Tayyip devait appeler Poutine et empêcher la fermeture de ces écoles. Ils étaient déjà en bons termes. C'est alors que Fethullah Gülen pourrait mobiliser toutes ses ressources pour que l'AKP gagne.

Tout le monde savait que la condition venait de la CIA.

De plus, cela se reflétait dans les rapports transmis de Washington à Ankara.

Il n'y avait rien de secret.

Tayyip a dit : « D'accord, c'est entendu ».

Juste avant le sommet de l'Organisation de coopération économique de la mer Noire, le 13 juin, il a appelé Poutine. Il a demandé : « Nous attendons de vous que vous fassiez preuve de plus de souplesse envers les écoles turco-russes qui opèrent dans votre pays et qui jouent un rôle important entre les deux pays, que vous ne fermiez pas ces écoles et que vous leviez les obstacles à leurs activités ».

Mais Poutine n'en a pas tenu compte.

Bien que la communauté Gülen n'ait pas obtenu le résultat escompté, elle n'a pas ménagé son soutien à l'AKP.

Le gouvernement islamiste politique a signé l'un des plus grands succès de son histoire.

Les stratèges de Washington ont soutenu Tayyip tout au long de son mandat.

Mais ils accordaient plus d'importance à Fethullah Gülen.

Ils l'utilisaient à la fois pour orienter Tayyip et pour maintenir l'AKP sous contrôle en créant l'illusion qu'il avait constamment besoin de son soutien.

Par exemple, la CIA était derrière la volonté de Davutoğlu d'ouvrir des ambassades dans les pays africains.

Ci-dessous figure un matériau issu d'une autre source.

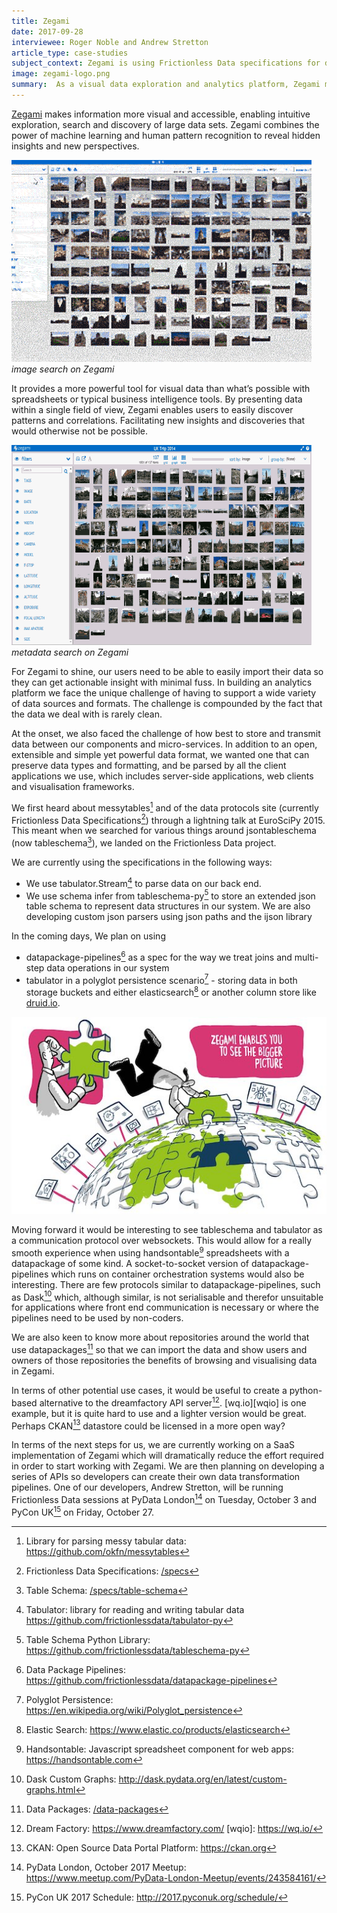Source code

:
 ```yaml
---
title: Zegami
date: 2017-09-28
interviewee: Roger Noble and Andrew Stretton
article_type: case-studies
subject_context: Zegami is using Frictionless Data specifications for data management and syntactic analysis on their visual data analysis platform
image: zegami-logo.png
summary:  As a visual data exploration and analytics platform, Zegami makes the exploration of large collections of image rich information quick and simple.
---
```


[Zegami](https://www.zegami.com) makes information more visual and accessible, enabling intuitive exploration, search and discovery of large data sets. Zegami combines the power of machine learning and human pattern recognition to reveal hidden insights and new perspectives.

![imagesearch](./zegami-2.gif) <br/> *image search on Zegami*

It provides a more powerful tool for visual data than what’s possible with spreadsheets or typical business intelligence tools. By presenting data within a single field of view, Zegami enables users to easily discover patterns and correlations. Facilitating new insights and discoveries that would otherwise not be possible.

![metadatasearch](./zegami-3.gif) <br/> *metadata search on Zegami*

For Zegami to shine, our users need to be able to easily import their data so they can get actionable insight with minimal fuss. In building an analytics platform we face the unique challenge of having to support a wide variety of data sources and formats. The challenge is compounded by the fact that the data we deal with is rarely clean.

At the onset, we also faced the challenge of how best to store and transmit data between our components and micro-services. In addition to an open, extensible and simple yet powerful data format, we wanted one that can preserve data types and formatting, and be parsed by all the client applications we use, which includes server-side applications, web clients and visualisation frameworks.

We first heard about messytables[^messytables] and of the data protocols site (currently Frictionless Data Specifications[^specs]) through a lightning talk at EuroSciPy 2015. This meant when we searched for various things around jsontableschema (now tableschema[^tableschema]), we landed on the Frictionless Data project.

We are currently using the specifications in the following ways:

- We use tabulator.Stream[^tabulator] to parse data on our back end.
- We use schema infer from tableschema-py[^tableschemapy] to store an extended json table schema to represent data structures in our system. We are also developing custom json parsers using json paths and the ijson library

In the coming days, We plan on using
- datapackage-pipelines[^dpp] as a spec for the way we treat joins and multi-step data operations in our system
- tabulator in a polyglot persistence scenario[^polyglot] - storing data in both storage buckets and either elasticsearch[^elasticsearch] or another column store like [druid.io](http://druid.io).

![Diagram](./zegami-1.jpg)

Moving forward it would be interesting to see tableschema and tabulator as a communication protocol over websockets. This would allow for a really smooth experience when using handsontable[^handsontable] spreadsheets with a datapackage of some kind. A socket-to-socket version of datapackage-pipelines which runs on container orchestration systems would also be interesting. There are few protocols similar to datapackage-pipelines, such as Dask[^dask] which, although similar, is not serialisable and therefor unsuitable for applications where front end communication is necessary or where the pipelines need to be used by non-coders.

We are also keen to know more about repositories around the world that use datapackages[^datapackage] so that we can import the data and show users and owners of those repositories the benefits of browsing and visualising data in Zegami.

In terms of other potential use cases, it would be useful to create a python-based alternative to the dreamfactory API server[^dreamfactory]. [wq.io][wqio] is one example, but it is quite hard to use and a lighter version would be great. Perhaps CKAN[^ckan] datastore could be licensed in a more open way?

In terms of the next steps for us, we are currently working on a SaaS implementation of Zegami which will dramatically reduce the effort required in order to start working with Zegami. We are then planning on developing a series of APIs so developers can create their own data transformation pipelines. One of our developers, Andrew Stretton, will be running Frictionless Data sessions at PyData London[^pydata] on Tuesday, October 3 and PyCon UK[^pyconuk] on Friday, October 27.

[^messytables]: Library for parsing messy tabular data: <https://github.com/okfn/messytables>
[^specs]: Frictionless Data Specifications: [/specs](/specs)
[^tableschema]: Table Schema: [/specs/table-schema](/specs/table-schema)
[^tabulator]:Tabulator:  library for reading and writing tabular data <https://github.com/frictionlessdata/tabulator-py>
[^polyglot]: Polyglot Persistence: <https://en.wikipedia.org/wiki/Polyglot_persistence>
[^tableschemapy]: Table Schema Python Library: <https://github.com/frictionlessdata/tableschema-py>
[^elasticsearch]: Elastic Search: <https://www.elastic.co/products/elasticsearch>
[^handsontable]: Handsontable: Javascript spreadsheet component for web apps: <https://handsontable.com>
[^dpp]: Data Package Pipelines: <https://github.com/frictionlessdata/datapackage-pipelines>
[^dask]:Dask Custom Graphs: <http://dask.pydata.org/en/latest/custom-graphs.html>
[^datapackage]: Data Packages: [/data-packages](/data-packages)
[^dreamfactory]: Dream Factory: <https://www.dreamfactory.com/>
[wqio]: https://wq.io/
[^ckan]: CKAN: Open Source Data Portal Platform: <https://ckan.org>
[^pydata]: PyData London, October 2017 Meetup: <https://www.meetup.com/PyData-London-Meetup/events/243584161/>
[^pyconuk]: PyCon UK 2017 Schedule: <http://2017.pyconuk.org/schedule/>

Dans les pays sur lesquels les États-Unis avaient jeté leur dévolu, une école de la communauté était d'abord mise en activité, puis la Turquie ouvrait une ambassade dans ces pays.

Les jeunes diplomates, pour la plupart formés par Fethullah Gülen, ne protégeaient pas les intérêts de la Turquie dans ces pays, mais ceux de la communauté, c'est-à-dire ceux des États-Unis.

Cela a continué ainsi jusqu'en 2016. Vous connaissez déjà la suite.

En somme, le « prédicateur morveux » de la CIA n'a pas pu échapper à la réalité selon laquelle l'être humain a un taux de mortalité de cent pour cent.

Alors que Fethullah Gülen minait les fondations de la République avec le projet des États-Unis de faire de la Turquie un pays islamique modéré, il a malheureusement reçu le soutien des faux gauchistes, des libéraux au cerveau ramolli, des atlantistes, des fondations financées par l'UE et des ennemis d'Atatürk au sein du pays. Ces derniers, même aujourd'hui, non seulement ne font pas preuve de remords, mais font preuve d'une telle impudence qu'ils prétendent que ce qu'ils ont fait à l'époque était juste !

Concluons notre article en disant que les graines semées par Fethullah Gülen continuent encore d'empoisonner le pays.